Each time a line of the listing holds "worksheet", copy that line.

_ _ _ _

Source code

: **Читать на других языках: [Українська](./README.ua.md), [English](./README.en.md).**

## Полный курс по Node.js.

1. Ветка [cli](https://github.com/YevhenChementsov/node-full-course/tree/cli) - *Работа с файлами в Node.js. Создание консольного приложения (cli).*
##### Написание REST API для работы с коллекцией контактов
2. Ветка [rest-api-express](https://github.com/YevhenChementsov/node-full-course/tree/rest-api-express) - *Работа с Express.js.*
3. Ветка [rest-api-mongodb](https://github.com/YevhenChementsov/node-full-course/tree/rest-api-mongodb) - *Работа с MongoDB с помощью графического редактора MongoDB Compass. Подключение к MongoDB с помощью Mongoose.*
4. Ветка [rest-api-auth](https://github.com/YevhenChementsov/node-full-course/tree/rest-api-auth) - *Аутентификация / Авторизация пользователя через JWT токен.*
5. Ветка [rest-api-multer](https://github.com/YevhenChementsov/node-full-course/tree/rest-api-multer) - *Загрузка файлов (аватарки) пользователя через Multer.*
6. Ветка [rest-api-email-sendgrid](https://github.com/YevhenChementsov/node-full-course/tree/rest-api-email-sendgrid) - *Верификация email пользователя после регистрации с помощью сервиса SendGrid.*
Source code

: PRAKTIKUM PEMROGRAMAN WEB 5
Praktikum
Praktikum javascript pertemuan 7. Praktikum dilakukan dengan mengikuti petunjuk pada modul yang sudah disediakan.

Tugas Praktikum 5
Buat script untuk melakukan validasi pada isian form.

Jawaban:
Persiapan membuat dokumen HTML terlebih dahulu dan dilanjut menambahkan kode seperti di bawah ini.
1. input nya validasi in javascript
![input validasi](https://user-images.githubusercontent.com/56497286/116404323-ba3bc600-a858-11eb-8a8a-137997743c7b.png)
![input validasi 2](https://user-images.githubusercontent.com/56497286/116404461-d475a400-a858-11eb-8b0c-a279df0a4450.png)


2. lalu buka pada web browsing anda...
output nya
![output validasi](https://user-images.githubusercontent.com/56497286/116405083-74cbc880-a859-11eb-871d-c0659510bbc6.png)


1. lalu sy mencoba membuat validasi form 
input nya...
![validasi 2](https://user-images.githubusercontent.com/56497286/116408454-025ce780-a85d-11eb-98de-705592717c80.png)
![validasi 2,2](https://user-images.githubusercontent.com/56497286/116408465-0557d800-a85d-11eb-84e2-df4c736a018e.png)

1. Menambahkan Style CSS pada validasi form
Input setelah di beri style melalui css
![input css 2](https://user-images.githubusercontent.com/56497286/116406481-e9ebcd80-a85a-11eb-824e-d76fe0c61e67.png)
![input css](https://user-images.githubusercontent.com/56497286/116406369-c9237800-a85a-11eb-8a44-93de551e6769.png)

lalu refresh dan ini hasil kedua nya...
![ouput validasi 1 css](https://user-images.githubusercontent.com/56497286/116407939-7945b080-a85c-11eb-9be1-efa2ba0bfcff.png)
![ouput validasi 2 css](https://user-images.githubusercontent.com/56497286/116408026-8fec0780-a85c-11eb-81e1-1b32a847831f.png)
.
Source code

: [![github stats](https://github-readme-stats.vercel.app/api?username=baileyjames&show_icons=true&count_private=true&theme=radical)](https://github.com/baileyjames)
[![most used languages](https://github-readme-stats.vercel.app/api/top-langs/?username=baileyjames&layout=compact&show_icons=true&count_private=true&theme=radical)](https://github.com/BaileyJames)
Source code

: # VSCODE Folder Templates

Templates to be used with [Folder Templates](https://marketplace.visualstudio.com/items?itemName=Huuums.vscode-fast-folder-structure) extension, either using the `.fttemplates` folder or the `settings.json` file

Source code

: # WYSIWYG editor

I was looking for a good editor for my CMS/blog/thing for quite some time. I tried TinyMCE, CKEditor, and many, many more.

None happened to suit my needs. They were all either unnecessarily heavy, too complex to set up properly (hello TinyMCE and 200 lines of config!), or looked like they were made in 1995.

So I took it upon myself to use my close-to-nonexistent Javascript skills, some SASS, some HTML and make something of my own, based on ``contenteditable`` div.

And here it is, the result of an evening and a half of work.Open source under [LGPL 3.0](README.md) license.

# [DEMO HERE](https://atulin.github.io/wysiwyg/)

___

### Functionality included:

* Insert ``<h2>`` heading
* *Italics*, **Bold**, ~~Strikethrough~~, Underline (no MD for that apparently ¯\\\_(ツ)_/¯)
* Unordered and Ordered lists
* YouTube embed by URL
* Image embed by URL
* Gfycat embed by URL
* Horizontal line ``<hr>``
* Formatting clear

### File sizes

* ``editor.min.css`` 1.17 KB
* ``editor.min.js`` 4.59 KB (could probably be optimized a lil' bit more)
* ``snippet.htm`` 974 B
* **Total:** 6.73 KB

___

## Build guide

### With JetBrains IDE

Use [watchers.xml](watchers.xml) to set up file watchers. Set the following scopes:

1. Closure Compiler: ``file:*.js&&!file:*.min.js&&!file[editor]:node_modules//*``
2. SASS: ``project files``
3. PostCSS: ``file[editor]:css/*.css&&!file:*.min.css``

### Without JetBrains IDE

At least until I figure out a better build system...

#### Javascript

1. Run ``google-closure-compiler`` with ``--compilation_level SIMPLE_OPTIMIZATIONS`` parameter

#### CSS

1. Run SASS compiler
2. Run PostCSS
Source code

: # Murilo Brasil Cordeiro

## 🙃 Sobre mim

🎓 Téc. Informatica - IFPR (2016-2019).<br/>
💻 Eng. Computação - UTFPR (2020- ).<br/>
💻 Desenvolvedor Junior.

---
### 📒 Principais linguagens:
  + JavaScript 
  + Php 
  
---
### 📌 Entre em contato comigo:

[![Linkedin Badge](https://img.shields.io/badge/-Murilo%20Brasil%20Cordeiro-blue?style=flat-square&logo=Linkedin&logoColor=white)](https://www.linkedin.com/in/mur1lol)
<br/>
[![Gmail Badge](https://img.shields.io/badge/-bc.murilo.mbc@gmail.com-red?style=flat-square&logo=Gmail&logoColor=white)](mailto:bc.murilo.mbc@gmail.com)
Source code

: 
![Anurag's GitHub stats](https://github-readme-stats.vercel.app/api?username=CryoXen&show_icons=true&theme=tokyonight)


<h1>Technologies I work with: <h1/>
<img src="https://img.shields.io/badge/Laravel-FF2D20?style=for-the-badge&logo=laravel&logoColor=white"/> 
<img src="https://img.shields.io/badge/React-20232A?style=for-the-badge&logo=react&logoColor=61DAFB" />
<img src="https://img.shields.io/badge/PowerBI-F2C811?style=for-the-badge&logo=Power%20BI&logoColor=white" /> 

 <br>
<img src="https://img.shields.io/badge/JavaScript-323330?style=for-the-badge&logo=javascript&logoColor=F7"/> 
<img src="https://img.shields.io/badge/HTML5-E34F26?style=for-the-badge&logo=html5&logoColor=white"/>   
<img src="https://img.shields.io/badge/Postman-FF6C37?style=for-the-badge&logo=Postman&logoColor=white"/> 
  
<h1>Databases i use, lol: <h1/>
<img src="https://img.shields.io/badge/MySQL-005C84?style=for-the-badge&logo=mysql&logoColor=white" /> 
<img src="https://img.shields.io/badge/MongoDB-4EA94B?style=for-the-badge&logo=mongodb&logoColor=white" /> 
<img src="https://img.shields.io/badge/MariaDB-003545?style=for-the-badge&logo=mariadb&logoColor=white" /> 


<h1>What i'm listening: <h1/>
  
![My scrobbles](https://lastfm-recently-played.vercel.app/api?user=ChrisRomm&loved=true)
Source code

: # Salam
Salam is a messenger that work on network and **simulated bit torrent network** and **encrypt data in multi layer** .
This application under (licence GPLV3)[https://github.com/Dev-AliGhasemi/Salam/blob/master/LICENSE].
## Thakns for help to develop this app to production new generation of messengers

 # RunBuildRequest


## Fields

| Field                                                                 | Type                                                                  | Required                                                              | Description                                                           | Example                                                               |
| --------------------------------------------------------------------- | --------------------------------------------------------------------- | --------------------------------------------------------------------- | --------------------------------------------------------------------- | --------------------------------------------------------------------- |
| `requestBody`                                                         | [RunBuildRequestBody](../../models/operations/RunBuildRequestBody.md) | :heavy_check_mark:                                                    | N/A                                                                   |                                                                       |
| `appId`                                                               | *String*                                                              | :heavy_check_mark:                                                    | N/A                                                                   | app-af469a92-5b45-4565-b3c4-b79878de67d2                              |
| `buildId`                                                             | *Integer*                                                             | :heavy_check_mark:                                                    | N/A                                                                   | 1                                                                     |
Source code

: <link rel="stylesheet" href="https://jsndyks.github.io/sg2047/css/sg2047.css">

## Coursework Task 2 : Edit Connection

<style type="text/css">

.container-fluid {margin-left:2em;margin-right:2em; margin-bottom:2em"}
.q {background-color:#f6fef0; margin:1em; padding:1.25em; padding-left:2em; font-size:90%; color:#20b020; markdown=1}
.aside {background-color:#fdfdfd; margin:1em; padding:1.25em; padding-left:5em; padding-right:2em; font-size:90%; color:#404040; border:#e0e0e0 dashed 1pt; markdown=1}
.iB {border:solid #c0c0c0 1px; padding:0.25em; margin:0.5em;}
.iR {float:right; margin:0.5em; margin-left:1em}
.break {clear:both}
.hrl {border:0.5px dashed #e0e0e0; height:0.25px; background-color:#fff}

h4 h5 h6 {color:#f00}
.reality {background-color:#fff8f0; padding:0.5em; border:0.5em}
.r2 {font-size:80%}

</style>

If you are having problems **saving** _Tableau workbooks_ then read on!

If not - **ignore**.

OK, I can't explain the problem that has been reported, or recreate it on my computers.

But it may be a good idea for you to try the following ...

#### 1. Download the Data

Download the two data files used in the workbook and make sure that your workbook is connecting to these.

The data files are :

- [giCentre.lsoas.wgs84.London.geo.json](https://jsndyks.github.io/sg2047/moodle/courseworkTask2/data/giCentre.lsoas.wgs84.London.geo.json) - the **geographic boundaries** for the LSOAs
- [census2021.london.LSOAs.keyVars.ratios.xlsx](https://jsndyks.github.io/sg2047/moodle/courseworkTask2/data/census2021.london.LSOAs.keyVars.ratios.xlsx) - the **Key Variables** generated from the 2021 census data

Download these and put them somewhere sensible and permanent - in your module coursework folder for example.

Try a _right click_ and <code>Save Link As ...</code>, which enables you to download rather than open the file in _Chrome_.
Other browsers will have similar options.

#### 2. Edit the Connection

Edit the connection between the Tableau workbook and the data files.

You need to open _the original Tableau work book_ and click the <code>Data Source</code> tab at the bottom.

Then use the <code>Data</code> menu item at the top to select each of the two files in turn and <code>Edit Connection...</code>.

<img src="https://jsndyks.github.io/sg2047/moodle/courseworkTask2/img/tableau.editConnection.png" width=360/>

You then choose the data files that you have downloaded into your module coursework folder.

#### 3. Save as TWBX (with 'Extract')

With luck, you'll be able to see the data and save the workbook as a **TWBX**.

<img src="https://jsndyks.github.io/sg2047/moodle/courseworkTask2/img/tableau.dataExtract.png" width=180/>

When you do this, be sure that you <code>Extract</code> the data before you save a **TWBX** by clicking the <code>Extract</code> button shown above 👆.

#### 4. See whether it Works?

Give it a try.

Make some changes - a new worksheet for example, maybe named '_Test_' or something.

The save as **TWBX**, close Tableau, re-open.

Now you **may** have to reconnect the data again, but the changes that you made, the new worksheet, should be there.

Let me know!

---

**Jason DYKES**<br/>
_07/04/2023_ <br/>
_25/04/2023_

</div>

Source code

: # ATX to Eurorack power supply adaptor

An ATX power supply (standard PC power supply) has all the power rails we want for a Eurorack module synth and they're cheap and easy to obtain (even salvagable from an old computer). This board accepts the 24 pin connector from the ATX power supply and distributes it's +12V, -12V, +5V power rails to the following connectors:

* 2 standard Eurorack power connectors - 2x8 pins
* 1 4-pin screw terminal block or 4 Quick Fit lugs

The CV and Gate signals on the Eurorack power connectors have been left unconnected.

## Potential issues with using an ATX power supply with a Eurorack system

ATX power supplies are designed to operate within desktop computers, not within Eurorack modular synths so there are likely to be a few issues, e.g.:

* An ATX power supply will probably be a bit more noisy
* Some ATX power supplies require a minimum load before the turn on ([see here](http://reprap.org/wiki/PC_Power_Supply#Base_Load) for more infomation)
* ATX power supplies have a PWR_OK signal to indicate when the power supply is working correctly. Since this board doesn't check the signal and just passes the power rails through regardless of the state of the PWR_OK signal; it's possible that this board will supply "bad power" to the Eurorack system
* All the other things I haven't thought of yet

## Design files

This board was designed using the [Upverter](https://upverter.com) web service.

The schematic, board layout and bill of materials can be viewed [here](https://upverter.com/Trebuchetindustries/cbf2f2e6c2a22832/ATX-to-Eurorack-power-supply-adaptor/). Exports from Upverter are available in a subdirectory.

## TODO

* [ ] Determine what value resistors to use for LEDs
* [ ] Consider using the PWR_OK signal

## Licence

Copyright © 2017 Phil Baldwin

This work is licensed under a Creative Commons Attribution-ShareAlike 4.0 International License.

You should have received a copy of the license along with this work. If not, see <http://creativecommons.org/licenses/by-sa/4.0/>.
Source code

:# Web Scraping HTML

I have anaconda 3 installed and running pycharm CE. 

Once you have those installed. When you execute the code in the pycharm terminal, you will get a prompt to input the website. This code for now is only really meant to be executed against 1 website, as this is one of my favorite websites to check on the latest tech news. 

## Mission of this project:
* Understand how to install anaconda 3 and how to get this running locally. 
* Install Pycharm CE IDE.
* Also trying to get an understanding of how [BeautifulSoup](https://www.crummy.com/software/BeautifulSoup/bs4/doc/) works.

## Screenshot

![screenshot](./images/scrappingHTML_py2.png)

_ _ _ _

**FINAL ANSWER:**
Make some changes - a new worksheet for example, maybe named '_Test_' or something.
Now you **may** have to reconnect the data again, but the changes that you made, the new worksheet, should be there.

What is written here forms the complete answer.